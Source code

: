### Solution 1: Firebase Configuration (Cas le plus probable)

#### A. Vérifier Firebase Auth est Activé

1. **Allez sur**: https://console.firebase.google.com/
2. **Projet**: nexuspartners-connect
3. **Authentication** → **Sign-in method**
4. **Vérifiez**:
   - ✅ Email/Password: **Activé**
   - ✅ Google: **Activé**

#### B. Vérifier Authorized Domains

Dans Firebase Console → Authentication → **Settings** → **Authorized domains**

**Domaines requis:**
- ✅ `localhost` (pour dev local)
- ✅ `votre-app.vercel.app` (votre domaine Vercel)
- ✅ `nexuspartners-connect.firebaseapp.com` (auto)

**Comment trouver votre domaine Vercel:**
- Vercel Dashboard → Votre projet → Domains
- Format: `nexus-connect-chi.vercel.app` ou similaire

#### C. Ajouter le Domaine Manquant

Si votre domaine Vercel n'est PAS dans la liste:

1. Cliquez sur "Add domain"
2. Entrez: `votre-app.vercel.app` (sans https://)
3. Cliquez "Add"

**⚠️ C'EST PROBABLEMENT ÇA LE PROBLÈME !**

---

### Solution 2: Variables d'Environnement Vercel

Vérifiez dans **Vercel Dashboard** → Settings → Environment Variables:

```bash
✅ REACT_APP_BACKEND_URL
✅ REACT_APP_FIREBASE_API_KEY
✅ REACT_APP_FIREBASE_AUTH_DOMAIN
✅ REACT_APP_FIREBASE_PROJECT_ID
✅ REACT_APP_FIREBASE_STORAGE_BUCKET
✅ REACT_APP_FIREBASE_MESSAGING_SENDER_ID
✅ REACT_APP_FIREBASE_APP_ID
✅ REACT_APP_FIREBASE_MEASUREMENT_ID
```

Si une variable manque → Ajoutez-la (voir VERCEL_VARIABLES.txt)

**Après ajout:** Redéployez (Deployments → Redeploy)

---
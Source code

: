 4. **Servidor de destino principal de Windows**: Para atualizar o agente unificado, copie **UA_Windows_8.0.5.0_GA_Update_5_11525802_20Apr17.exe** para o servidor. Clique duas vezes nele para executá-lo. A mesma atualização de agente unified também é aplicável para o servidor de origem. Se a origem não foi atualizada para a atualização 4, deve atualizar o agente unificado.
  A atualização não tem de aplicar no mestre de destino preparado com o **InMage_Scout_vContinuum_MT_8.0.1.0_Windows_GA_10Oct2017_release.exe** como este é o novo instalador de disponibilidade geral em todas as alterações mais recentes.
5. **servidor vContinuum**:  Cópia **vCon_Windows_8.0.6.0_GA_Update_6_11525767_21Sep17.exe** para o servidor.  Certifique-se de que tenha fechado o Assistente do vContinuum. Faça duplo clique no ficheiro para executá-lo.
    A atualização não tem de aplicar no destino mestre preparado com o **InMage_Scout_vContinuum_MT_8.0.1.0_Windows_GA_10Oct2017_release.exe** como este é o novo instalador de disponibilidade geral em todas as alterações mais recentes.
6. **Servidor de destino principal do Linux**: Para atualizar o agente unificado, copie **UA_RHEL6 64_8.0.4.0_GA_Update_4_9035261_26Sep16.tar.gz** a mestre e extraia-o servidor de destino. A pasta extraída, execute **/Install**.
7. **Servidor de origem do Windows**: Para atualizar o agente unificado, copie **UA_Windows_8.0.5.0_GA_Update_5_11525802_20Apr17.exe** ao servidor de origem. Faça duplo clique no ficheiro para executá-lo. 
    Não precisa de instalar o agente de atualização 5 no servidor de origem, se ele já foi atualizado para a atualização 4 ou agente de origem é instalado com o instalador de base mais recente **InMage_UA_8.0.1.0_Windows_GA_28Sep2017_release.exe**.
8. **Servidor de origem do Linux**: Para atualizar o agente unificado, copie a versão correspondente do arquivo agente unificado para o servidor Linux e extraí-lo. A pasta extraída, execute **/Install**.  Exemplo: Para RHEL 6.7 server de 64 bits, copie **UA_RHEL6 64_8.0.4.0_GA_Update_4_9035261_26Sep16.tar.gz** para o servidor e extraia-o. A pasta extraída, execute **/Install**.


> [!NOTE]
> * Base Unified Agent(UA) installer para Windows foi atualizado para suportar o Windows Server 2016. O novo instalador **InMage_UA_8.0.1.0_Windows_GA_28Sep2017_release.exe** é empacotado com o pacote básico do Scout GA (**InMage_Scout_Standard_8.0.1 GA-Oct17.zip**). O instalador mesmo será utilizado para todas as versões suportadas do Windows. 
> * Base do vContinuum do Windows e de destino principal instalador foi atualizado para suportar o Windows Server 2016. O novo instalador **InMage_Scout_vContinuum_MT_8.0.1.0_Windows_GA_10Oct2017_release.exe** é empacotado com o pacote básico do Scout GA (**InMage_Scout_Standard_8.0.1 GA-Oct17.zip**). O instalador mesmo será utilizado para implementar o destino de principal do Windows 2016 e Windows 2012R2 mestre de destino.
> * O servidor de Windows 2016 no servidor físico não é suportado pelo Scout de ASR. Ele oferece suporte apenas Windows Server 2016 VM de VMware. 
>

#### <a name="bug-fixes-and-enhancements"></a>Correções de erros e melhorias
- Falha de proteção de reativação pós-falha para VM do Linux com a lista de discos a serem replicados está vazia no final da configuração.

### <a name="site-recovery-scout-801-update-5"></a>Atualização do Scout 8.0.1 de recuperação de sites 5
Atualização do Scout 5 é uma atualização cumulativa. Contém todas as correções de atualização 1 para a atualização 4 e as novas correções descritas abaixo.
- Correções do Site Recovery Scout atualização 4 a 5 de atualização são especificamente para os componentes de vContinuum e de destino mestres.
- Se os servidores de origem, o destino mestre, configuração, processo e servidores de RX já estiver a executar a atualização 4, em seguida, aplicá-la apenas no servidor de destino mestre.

=====

**Work required**
What you write must match the records above line for line.

**Answer to this problem**
Source code

:### Solution 1: Firebase Configuration (Cas le plus probable)

#### A. Vérifier Firebase Auth est Activé

1. **Allez sur**: https://console.firebase.google.com/
2. **Projet**: nexuspartners-connect
3. **Authentication** → **Sign-in method**
4. **Vérifiez**:
   - ✅ Email/Password: **Activé**
   - ✅ Google: **Activé**

#### B. Vérifier Authorized Domains

Dans Firebase Console → Authentication → **Settings** → **Authorized domains**

**Domaines requis:**
- ✅ `localhost` (pour dev local)
- ✅ `votre-app.vercel.app` (votre domaine Vercel)
- ✅ `nexuspartners-connect.firebaseapp.com` (auto)

**Comment trouver votre domaine Vercel:**
- Vercel Dashboard → Votre projet → Domains
- Format: `nexus-connect-chi.vercel.app` ou similaire

#### C. Ajouter le Domaine Manquant

Si votre domaine Vercel n'est PAS dans la liste:

1. Cliquez sur "Add domain"
2. Entrez: `votre-app.vercel.app` (sans https://)
3. Cliquez "Add"

**⚠️ C'EST PROBABLEMENT ÇA LE PROBLÈME !**

---

### Solution 2: Variables d'Environnement Vercel

Vérifiez dans **Vercel Dashboard** → Settings → Environment Variables:

```bash
✅ REACT_APP_BACKEND_URL
✅ REACT_APP_FIREBASE_API_KEY
✅ REACT_APP_FIREBASE_AUTH_DOMAIN
✅ REACT_APP_FIREBASE_PROJECT_ID
✅ REACT_APP_FIREBASE_STORAGE_BUCKET
✅ REACT_APP_FIREBASE_MESSAGING_SENDER_ID
✅ REACT_APP_FIREBASE_APP_ID
✅ REACT_APP_FIREBASE_MEASUREMENT_ID
```

Si une variable manque → Ajoutez-la (voir VERCEL_VARIABLES.txt)

**Après ajout:** Redéployez (Deployments → Redeploy)

---
Source code

: 4. **Servidor de destino principal de Windows**: Para atualizar o agente unificado, copie **UA_Windows_8.0.5.0_GA_Update_5_11525802_20Apr17.exe** para o servidor. Clique duas vezes nele para executá-lo. A mesma atualização de agente unified também é aplicável para o servidor de origem. Se a origem não foi atualizada para a atualização 4, deve atualizar o agente unificado.
  A atualização não tem de aplicar no mestre de destino preparado com o **InMage_Scout_vContinuum_MT_8.0.1.0_Windows_GA_10Oct2017_release.exe** como este é o novo instalador de disponibilidade geral em todas as alterações mais recentes.
5. **servidor vContinuum**:  Cópia **vCon_Windows_8.0.6.0_GA_Update_6_11525767_21Sep17.exe** para o servidor.  Certifique-se de que tenha fechado o Assistente do vContinuum. Faça duplo clique no ficheiro para executá-lo.
    A atualização não tem de aplicar no destino mestre preparado com o **InMage_Scout_vContinuum_MT_8.0.1.0_Windows_GA_10Oct2017_release.exe** como este é o novo instalador de disponibilidade geral em todas as alterações mais recentes.
6. **Servidor de destino principal do Linux**: Para atualizar o agente unificado, copie **UA_RHEL6 64_8.0.4.0_GA_Update_4_9035261_26Sep16.tar.gz** a mestre e extraia-o servidor de destino. A pasta extraída, execute **/Install**.
7. **Servidor de origem do Windows**: Para atualizar o agente unificado, copie **UA_Windows_8.0.5.0_GA_Update_5_11525802_20Apr17.exe** ao servidor de origem. Faça duplo clique no ficheiro para executá-lo. 
    Não precisa de instalar o agente de atualização 5 no servidor de origem, se ele já foi atualizado para a atualização 4 ou agente de origem é instalado com o instalador de base mais recente **InMage_UA_8.0.1.0_Windows_GA_28Sep2017_release.exe**.
8. **Servidor de origem do Linux**: Para atualizar o agente unificado, copie a versão correspondente do arquivo agente unificado para o servidor Linux e extraí-lo. A pasta extraída, execute **/Install**.  Exemplo: Para RHEL 6.7 server de 64 bits, copie **UA_RHEL6 64_8.0.4.0_GA_Update_4_9035261_26Sep16.tar.gz** para o servidor e extraia-o. A pasta extraída, execute **/Install**.


> [!NOTE]
> * Base Unified Agent(UA) installer para Windows foi atualizado para suportar o Windows Server 2016. O novo instalador **InMage_UA_8.0.1.0_Windows_GA_28Sep2017_release.exe** é empacotado com o pacote básico do Scout GA (**InMage_Scout_Standard_8.0.1 GA-Oct17.zip**). O instalador mesmo será utilizado para todas as versões suportadas do Windows. 
> * Base do vContinuum do Windows e de destino principal instalador foi atualizado para suportar o Windows Server 2016. O novo instalador **InMage_Scout_vContinuum_MT_8.0.1.0_Windows_GA_10Oct2017_release.exe** é empacotado com o pacote básico do Scout GA (**InMage_Scout_Standard_8.0.1 GA-Oct17.zip**). O instalador mesmo será utilizado para implementar o destino de principal do Windows 2016 e Windows 2012R2 mestre de destino.
> * O servidor de Windows 2016 no servidor físico não é suportado pelo Scout de ASR. Ele oferece suporte apenas Windows Server 2016 VM de VMware. 
>

#### <a name="bug-fixes-and-enhancements"></a>Correções de erros e melhorias
- Falha de proteção de reativação pós-falha para VM do Linux com a lista de discos a serem replicados está vazia no final da configuração.

### <a name="site-recovery-scout-801-update-5"></a>Atualização do Scout 8.0.1 de recuperação de sites 5
Atualização do Scout 5 é uma atualização cumulativa. Contém todas as correções de atualização 1 para a atualização 4 e as novas correções descritas abaixo.
- Correções do Site Recovery Scout atualização 4 a 5 de atualização são especificamente para os componentes de vContinuum e de destino mestres.
- Se os servidores de origem, o destino mestre, configuração, processo e servidores de RX já estiver a executar a atualização 4, em seguida, aplicá-la apenas no servidor de destino mestre.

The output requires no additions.